INPUT:
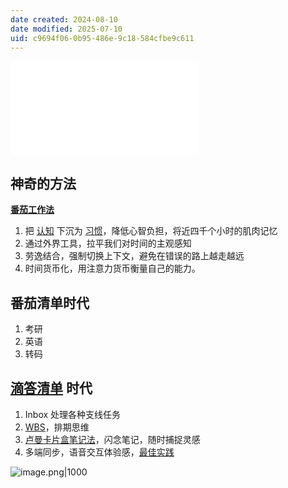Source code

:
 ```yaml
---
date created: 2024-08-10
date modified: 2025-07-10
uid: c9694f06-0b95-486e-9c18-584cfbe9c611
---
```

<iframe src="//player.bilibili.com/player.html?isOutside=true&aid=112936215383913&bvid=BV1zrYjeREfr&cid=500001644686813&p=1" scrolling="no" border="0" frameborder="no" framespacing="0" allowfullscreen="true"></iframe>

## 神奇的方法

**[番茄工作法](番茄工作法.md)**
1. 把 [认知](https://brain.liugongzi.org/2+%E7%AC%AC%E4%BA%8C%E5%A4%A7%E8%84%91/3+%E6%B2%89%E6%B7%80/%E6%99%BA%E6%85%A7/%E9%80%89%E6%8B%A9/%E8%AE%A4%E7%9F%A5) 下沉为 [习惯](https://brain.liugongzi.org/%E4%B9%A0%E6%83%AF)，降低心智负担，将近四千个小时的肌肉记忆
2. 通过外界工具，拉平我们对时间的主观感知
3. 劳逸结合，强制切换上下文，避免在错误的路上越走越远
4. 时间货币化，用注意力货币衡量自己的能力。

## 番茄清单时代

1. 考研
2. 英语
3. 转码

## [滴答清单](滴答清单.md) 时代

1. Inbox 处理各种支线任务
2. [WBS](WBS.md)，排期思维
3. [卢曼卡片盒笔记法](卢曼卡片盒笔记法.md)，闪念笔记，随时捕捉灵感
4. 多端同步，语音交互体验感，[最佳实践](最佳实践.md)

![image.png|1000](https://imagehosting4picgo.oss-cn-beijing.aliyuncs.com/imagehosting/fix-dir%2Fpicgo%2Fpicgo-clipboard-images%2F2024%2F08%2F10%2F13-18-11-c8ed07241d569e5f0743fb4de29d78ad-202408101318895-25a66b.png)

==

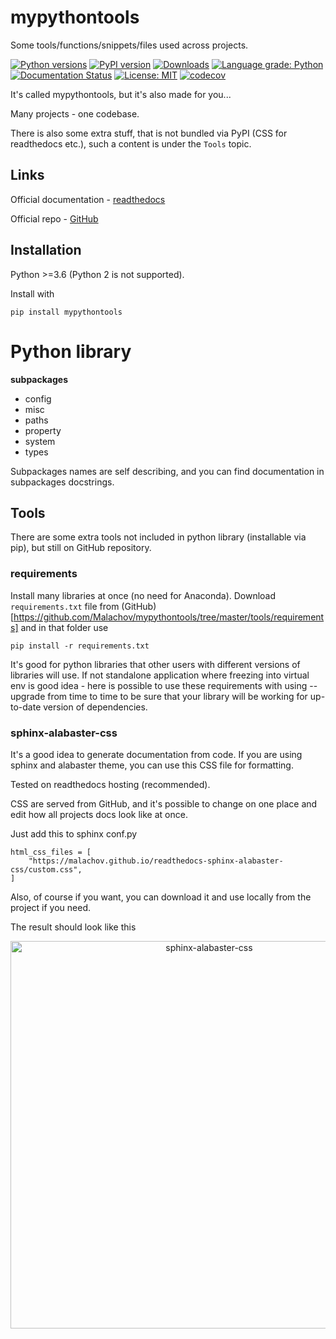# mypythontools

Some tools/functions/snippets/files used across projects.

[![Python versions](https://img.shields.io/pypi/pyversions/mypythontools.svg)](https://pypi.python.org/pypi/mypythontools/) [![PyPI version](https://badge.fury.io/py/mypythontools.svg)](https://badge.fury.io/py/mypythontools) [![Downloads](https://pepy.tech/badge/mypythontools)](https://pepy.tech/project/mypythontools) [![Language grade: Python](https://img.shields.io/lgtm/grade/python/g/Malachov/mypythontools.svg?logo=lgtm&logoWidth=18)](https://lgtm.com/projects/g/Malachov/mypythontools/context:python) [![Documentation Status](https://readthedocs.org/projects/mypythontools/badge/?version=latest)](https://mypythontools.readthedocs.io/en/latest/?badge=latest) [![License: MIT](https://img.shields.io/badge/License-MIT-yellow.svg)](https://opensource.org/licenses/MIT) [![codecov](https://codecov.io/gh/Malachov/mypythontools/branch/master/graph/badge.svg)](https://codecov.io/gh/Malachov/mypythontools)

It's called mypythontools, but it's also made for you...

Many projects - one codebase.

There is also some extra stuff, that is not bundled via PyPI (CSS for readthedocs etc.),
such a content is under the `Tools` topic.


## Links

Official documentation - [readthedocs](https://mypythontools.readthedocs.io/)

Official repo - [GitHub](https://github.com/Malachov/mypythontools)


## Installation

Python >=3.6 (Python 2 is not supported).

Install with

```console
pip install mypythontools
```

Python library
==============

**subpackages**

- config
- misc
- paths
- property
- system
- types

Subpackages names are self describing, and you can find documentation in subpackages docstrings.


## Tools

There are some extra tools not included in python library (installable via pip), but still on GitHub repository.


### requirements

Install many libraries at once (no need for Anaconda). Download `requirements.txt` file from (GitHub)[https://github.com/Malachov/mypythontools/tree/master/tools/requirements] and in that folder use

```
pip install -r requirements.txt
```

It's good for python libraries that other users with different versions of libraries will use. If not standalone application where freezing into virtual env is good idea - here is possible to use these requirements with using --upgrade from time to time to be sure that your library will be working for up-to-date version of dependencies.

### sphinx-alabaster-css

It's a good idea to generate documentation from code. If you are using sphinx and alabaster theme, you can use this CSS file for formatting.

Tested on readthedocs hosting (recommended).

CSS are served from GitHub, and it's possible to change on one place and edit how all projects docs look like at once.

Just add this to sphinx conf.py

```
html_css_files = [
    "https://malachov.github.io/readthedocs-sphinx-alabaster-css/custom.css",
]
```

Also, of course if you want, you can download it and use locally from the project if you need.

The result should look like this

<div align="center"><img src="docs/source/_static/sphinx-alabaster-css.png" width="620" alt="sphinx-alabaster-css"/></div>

---

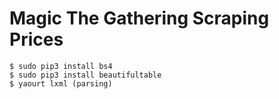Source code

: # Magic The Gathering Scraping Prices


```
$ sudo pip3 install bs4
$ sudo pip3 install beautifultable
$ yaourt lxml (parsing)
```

WHAT THE TASK REQUIRES:
Go through the entries and filter for lines holding the word "that"; copy each match.

EXERCISE RESPONSE:
There is also some extra stuff, that is not bundled via PyPI (CSS for readthedocs etc.),
Install many libraries at once (no need for Anaconda). Download `requirements.txt` file from (GitHub)[https://github.com/Malachov/mypythontools/tree/master/tools/requirements] and in that folder use
It's good for python libraries that other users with different versions of libraries will use. If not standalone application where freezing into virtual env is good idea - here is possible to use these requirements with using --upgrade from time to time to be sure that your library will be working for up-to-date version of dependencies.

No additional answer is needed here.